New data points to the continued worsening of rental housing affordability. Due to a lack of federal response, some state and municipal governments are taking matters into their own hands in an attempt to add to their supply of affordable housing.
The 2016 State of the Nation’s Housing Report published by Harvard’s Joint Center for Housing Studies once again points to the continued worsening of rental housing affordability as a significant societal issue calling for a more concerted response. Citing recent data from the American Community Survey, the report found that the number of renters facing housing cost burdens (i.e. paying more than 30 percent of their income for housing costs) hit another record high of 21.3 million, which is just about half of all renter households in the nation. More concerning, the number of people facing severe cost burdens (devoting more than half their income to housing), also reached a new record of 11.4 million. The report documents how the affordability crisis is getting new and greater policy attention, particularly at the state and local level. Indeed, with federal response failing to keep up with the need, a growing number of state and municipal governments have been taking matters into their own hands in attempts to add to the supply of affordable housing.

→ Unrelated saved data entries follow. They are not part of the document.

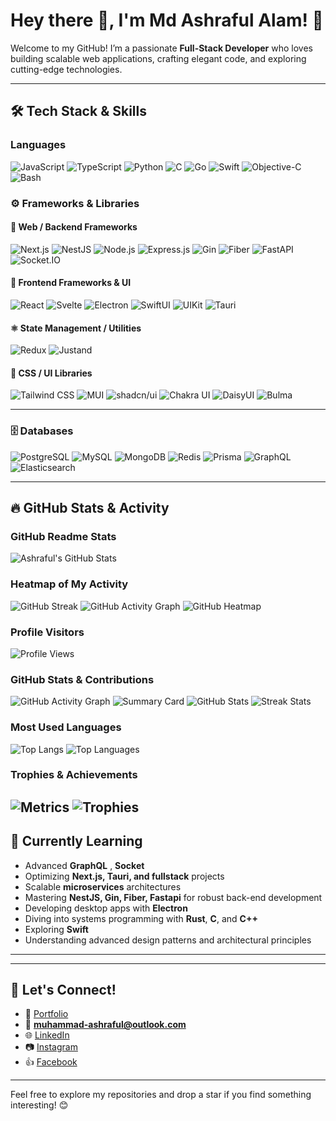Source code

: # Hey there 👋,  I'm Md Ashraful Alam! 🚀

Welcome to my GitHub! I’m a passionate **Full-Stack Developer** who loves building scalable web applications, crafting elegant code, and exploring cutting-edge technologies.

---

## 🛠️ Tech Stack & Skills

### **Languages**
![JavaScript](https://img.shields.io/badge/-JavaScript-F7DF1E?logo=javascript&logoColor=black&style=flat-square)
![TypeScript](https://img.shields.io/badge/-TypeScript-007ACC?logo=typescript&logoColor=white&style=flat-square)
![Python](https://img.shields.io/badge/-Python-3776AB?logo=python&logoColor=white&style=flat-square)
![C](https://img.shields.io/badge/-C-A8B9CC?logo=c&logoColor=white&style=flat-square)
![Go](https://img.shields.io/badge/-Go-00ADD8?logo=go&logoColor=white&style=flat-square)
![Swift](https://img.shields.io/badge/-Swift-FA7343?logo=swift&logoColor=white&style=flat-square)
![Objective-C](https://img.shields.io/badge/-Objective--C-438EFF?logo=apple&logoColor=white&style=flat-square)
![Bash](https://img.shields.io/badge/-Bash-4EAA25?logo=gnu-bash&logoColor=white&style=flat-square)


### ⚙️ **Frameworks & Libraries**

#### 🧩 Web / Backend Frameworks
![Next.js](https://img.shields.io/badge/-Next.js-000000?logo=next.js&logoColor=white&style=flat-square)
![NestJS](https://img.shields.io/badge/-NestJS-E0234E?logo=nestjs&logoColor=white&style=flat-square)
![Node.js](https://img.shields.io/badge/-Node.js-339933?logo=node.js&logoColor=white&style=flat-square)
![Express.js](https://img.shields.io/badge/-Express.js-000000?logo=express&logoColor=white&style=flat-square)
![Gin](https://img.shields.io/badge/-Gin-00ADD8?logo=go&logoColor=white&style=flat-square)
![Fiber](https://img.shields.io/badge/-Fiber-00ADD8?logo=go&logoColor=white&style=flat-square)
![FastAPI](https://img.shields.io/badge/-FastAPI-009688?logo=fastapi&logoColor=white&style=flat-square)
![Socket.IO](https://img.shields.io/badge/-Socket.IO-010101?logo=socket.io&logoColor=white&style=flat-square)

#### 🎨 Frontend Frameworks & UI
![React](https://img.shields.io/badge/-React-61DAFB?logo=react&logoColor=black&style=flat-square)
![Svelte](https://img.shields.io/badge/-Svelte-FF3E00?logo=svelte&logoColor=white&style=flat-square)
![Electron](https://img.shields.io/badge/-Electron-47848F?logo=electron&logoColor=white&style=flat-square)
![SwiftUI](https://img.shields.io/badge/-SwiftUI-FA7343?logo=swift&logoColor=white&style=flat-square)
![UIKit](https://img.shields.io/badge/-UIKit-438EFF?logo=apple&logoColor=white&style=flat-square)
![Tauri](https://img.shields.io/badge/-Tauri-FB8C00?logo=tauri&logoColor=white&style=flat-square)

#### ⚛️ State Management / Utilities
![Redux](https://img.shields.io/badge/-Redux-764ABC?logo=redux&logoColor=white&style=flat-square)
![Justand](https://img.shields.io/badge/-Justand-000000?style=flat-square&logo=react&logoColor=white)

#### 💅 CSS / UI Libraries
![Tailwind CSS](https://img.shields.io/badge/-Tailwind_CSS-38B2AC?logo=tailwind-css&logoColor=white&style=flat-square)
![MUI](https://img.shields.io/badge/-MUI-007FFF?logo=mui&logoColor=white&style=flat-square)
![shadcn/ui](https://img.shields.io/badge/-shadcn--ui-000000?style=flat-square)
![Chakra UI](https://img.shields.io/badge/-Chakra_UI-319795?logo=chakra-ui&logoColor=white&style=flat-square)
![DaisyUI](https://img.shields.io/badge/-DaisyUI-22D3EE?logo=daisyui&logoColor=white&style=flat-square)
![Bulma](https://img.shields.io/badge/-Bulma-00D1B2?logo=bulma&logoColor=white&style=flat-square)

---

### 🗄️ **Databases**
![PostgreSQL](https://img.shields.io/badge/-PostgreSQL-336791?logo=postgresql&logoColor=white&style=flat-square)
![MySQL](https://img.shields.io/badge/-MySQL-4479A1?logo=mysql&logoColor=white&style=flat-square)
![MongoDB](https://img.shields.io/badge/-MongoDB-47A248?logo=mongodb&logoColor=white&style=flat-square)
![Redis](https://img.shields.io/badge/-Redis-DC382D?logo=redis&logoColor=white&style=flat-square)
![Prisma](https://img.shields.io/badge/-Prisma-2D3748?logo=prisma&logoColor=white&style=flat-square)
![GraphQL](https://img.shields.io/badge/-GraphQL-E10098?logo=graphql&logoColor=white&style=flat-square)
![Elasticsearch](https://img.shields.io/badge/-Elasticsearch-005571?logo=elasticsearch&logoColor=white&style=flat-square)

---

## 🔥 GitHub Stats & Activity

### GitHub Readme Stats
![Ashraful's GitHub Stats](https://github-readme-stats.vercel.app/api?username=ashrafulweb&show_icons=true&theme=radical)


### **Heatmap of My Activity**
![GitHub Streak](https://github-readme-streak-stats.herokuapp.com/?user=muhamashweb&theme=radical)
![GitHub Activity Graph](https://github-readme-activity-graph.cyclic.app/graph?username=muhamashweb&theme=rogue)
![GitHub Heatmap](https://github-readme-activity-graph.vercel.app/graph?username=Muhamash&theme=react-dark)

### **Profile Visitors**
![Profile Views](https://komarev.com/ghpvc/?username=Muhamash&color=blue&style=flat-square)



### **GitHub Stats & Contributions**
![GitHub Activity Graph](https://github-readme-activity-graph.cyclic.app/graph?username=muhamasheb&theme=rogue)
![Summary Card](https://github-profile-summary-cards.vercel.app/api/cards/profile-details?username=muhamashweb&theme=monokai)
![GitHub Stats](https://github-readme-stats.vercel.app/api?username=Muhamash&show_icons=true&theme=tokyonight)
![Streak Stats](https://github-readme-streak-stats.herokuapp.com/?user=Muhamash&theme=radical)

### **Most Used Languages**
![Top Langs](https://github-readme-stats.vercel.app/api/top-langs/?username=muhamashweb&layout=compact&theme=radical)
![Top Languages](https://github-readme-stats.vercel.app/api/top-langs/?username=Muhamash&layout=compact&theme=radical)

### **Trophies & Achievements**
![Metrics](https://raw.githubusercontent.com/ashrafulweb/muhamashweb/main/github-metrics.svg)
![Trophies](https://github-profile-trophy.vercel.app/?username=Muhamash&theme=dracula&column=7)
---

## 🌱 Currently Learning
- Advanced **GraphQL** , **Socket**  
- Optimizing **Next.js, Tauri, and fullstack** projects  
- Scalable **microservices** architectures  
- Mastering **NestJS, Gin, Fiber, Fastapi** for robust back-end development  
- Developing desktop apps with **Electron**  
- Diving into systems programming with **Rust**, **C**, and **C++**  
- Exploring **Swift**  
- Understanding advanced design patterns and architectural principles  

---

---

## 💌 Let's Connect!

- 🌟 [Portfolio](https://muhamash-portfolio.vercel.app/)
- 📧 **muhammad-ashraful@outlook.com**  
- 🌐 [LinkedIn](https://www.linkedin.com/in/md-ashraful-alam-94b62a16b)  
- 📷 [Instagram](https://www.instagram.com/dott.ash)  
- 👍 [Facebook](https://www.facebook.com/dott.ash)  

---

Feel free to explore my repositories and drop a star if you find something interesting! 😊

Affordability problems are nearly universal for the lowest income households. For those making $15,000 per year—roughly the equivalent of full time work at the federal minimum wage—83 percent are housing cost burdened. For most of these households, the level of burden is severe, with 72 percent of the lowest-income renters and 66 percent of the lowest-income owners paying over half their monthly household incomes towards housing.
But cost burdens are not limited to low-income households. They are increasingly climbing up the income scale to reach more and more moderate-income households.